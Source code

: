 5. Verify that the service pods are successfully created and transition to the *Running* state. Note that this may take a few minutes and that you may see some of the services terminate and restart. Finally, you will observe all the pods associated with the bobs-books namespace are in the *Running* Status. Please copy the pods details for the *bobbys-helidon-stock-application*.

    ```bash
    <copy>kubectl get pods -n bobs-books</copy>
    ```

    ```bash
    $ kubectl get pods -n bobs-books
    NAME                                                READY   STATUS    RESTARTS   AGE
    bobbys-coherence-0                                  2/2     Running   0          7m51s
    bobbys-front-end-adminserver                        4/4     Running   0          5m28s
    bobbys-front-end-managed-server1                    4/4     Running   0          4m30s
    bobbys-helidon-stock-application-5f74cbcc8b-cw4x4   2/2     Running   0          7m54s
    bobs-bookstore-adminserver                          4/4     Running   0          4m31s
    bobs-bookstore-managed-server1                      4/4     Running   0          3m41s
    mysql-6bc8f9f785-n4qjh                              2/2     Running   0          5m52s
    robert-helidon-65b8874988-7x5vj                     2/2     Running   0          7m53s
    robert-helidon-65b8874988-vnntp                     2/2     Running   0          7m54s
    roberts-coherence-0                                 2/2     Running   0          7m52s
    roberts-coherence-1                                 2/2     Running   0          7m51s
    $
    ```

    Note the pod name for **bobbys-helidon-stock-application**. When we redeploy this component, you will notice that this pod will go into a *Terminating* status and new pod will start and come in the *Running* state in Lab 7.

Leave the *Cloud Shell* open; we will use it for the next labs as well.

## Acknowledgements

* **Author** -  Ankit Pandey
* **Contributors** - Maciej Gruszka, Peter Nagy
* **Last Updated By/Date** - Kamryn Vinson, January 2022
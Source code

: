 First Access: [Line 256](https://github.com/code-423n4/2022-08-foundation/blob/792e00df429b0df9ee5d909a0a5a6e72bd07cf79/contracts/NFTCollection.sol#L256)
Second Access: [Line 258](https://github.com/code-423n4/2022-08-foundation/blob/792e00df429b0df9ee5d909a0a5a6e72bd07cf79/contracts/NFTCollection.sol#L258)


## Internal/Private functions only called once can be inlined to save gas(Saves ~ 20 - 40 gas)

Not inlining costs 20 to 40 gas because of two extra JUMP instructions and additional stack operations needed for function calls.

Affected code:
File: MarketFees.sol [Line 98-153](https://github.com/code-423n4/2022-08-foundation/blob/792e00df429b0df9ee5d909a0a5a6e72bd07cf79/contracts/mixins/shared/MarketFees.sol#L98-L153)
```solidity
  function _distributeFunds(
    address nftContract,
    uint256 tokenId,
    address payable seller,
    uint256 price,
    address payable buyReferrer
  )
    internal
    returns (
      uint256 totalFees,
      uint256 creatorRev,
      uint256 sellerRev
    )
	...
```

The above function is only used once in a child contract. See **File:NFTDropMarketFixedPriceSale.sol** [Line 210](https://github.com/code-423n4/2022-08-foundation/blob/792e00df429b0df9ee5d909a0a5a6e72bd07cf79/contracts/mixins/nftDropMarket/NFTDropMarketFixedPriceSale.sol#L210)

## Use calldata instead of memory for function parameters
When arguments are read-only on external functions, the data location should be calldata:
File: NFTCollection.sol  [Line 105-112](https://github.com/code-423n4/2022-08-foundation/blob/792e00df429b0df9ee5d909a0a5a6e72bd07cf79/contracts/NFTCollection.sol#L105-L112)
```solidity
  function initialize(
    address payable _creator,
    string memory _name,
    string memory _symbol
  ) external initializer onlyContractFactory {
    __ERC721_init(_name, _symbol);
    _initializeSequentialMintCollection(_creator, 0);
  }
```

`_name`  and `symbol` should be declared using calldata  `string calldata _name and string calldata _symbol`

•••••

*What is needed*. In the entries, find every line holding "Note" and copy it.

*Answer to this exercise*.
: 5. Verify that the service pods are successfully created and transition to the *Running* state. Note that this may take a few minutes and that you may see some of the services terminate and restart. Finally, you will observe all the pods associated with the bobs-books namespace are in the *Running* Status. Please copy the pods details for the *bobbys-helidon-stock-application*.
    Note the pod name for **bobbys-helidon-stock-application**. When we redeploy this component, you will notice that this pod will go into a *Terminating* status and new pod will start and come in the *Running* state in Lab 7.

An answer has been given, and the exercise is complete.